_How to complete this task:_ Records follow. Pull out every line that contains "testDatas".

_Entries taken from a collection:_

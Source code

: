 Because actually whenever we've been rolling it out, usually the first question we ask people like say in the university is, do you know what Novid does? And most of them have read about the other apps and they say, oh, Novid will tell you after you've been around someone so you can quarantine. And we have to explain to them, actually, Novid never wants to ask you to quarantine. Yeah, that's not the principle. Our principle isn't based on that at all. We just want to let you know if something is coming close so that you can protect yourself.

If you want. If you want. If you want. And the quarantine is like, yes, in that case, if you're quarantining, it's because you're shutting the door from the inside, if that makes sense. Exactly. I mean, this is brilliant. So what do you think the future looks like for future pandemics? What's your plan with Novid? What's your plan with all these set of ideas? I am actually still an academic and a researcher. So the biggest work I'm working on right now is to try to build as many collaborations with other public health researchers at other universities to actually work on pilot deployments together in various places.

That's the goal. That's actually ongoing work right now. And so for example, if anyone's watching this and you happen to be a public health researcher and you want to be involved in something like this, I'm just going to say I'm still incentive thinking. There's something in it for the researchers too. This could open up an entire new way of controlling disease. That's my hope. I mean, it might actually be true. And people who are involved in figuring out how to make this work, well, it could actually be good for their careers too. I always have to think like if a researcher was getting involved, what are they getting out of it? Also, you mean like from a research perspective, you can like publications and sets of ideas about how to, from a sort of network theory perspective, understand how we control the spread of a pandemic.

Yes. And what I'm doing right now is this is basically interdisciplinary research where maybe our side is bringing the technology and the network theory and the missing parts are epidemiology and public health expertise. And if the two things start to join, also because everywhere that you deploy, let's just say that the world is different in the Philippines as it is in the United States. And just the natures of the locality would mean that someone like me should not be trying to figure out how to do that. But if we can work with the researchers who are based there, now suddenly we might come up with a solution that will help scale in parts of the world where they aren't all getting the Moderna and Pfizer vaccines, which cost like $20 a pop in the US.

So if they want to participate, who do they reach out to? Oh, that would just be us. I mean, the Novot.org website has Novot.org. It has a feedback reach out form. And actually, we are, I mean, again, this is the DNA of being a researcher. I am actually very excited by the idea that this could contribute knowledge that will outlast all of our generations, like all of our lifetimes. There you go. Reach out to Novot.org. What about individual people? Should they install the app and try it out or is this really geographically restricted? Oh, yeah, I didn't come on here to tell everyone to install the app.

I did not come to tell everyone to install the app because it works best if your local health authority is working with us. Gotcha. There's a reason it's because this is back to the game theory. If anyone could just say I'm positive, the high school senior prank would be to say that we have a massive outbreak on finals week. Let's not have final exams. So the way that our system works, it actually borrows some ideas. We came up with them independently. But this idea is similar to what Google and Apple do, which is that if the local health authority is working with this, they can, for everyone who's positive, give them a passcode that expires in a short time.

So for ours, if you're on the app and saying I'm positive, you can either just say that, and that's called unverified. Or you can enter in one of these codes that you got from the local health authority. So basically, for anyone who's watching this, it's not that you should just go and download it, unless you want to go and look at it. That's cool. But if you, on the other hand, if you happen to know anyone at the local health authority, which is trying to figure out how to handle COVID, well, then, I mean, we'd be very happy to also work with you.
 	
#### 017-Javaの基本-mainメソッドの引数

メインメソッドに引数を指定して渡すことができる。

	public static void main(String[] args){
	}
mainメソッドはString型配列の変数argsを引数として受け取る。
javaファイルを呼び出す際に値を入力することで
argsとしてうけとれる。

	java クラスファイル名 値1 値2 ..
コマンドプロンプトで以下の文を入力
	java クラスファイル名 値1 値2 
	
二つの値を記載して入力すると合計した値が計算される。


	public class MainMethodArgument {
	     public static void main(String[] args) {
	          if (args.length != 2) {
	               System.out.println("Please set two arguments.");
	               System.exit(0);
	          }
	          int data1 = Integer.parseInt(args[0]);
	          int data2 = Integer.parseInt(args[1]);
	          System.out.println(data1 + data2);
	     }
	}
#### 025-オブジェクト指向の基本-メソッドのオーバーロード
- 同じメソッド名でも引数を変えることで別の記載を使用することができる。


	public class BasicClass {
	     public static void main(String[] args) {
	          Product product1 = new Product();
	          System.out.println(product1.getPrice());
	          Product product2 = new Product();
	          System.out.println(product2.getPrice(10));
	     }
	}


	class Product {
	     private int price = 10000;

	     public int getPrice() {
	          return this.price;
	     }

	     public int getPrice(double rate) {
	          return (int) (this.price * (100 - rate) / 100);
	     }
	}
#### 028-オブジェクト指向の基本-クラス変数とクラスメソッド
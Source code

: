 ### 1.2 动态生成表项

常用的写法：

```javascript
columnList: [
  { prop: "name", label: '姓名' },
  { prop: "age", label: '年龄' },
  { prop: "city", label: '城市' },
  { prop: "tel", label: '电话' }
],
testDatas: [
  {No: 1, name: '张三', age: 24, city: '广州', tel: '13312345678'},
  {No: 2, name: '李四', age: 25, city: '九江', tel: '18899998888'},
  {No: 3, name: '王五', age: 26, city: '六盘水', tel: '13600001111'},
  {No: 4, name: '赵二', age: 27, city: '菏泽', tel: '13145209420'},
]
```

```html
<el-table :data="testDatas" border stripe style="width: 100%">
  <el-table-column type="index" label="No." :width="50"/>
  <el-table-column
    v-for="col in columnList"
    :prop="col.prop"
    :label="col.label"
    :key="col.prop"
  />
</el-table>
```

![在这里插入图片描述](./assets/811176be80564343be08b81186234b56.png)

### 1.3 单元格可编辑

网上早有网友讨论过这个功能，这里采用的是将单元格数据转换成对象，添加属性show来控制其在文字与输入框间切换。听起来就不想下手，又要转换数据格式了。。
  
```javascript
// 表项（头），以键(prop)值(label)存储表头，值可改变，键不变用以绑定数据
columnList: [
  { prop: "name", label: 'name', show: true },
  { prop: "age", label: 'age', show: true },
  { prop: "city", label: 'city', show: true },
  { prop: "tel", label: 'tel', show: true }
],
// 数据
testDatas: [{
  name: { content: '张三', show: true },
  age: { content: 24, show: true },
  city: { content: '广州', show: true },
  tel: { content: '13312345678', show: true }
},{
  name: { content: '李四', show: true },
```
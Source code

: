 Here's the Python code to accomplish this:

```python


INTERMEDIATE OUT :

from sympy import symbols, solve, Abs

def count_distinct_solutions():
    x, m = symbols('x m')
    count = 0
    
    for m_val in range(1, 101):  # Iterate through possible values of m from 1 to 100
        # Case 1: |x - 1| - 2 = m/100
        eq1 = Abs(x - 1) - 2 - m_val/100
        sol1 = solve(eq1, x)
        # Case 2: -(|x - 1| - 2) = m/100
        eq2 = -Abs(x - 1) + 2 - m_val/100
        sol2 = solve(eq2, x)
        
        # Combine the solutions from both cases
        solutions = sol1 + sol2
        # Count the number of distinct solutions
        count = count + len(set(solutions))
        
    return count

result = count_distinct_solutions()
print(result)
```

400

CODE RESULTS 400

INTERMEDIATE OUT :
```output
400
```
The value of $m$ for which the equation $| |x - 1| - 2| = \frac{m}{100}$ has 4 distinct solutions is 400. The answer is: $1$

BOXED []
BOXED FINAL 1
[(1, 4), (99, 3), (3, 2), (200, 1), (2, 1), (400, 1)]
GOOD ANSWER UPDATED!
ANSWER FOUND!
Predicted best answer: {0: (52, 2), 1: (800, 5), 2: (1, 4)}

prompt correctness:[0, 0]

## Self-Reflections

_Written answer:_
testDatas: [
<el-table :data="testDatas" border stripe style="width: 100%">
testDatas: [{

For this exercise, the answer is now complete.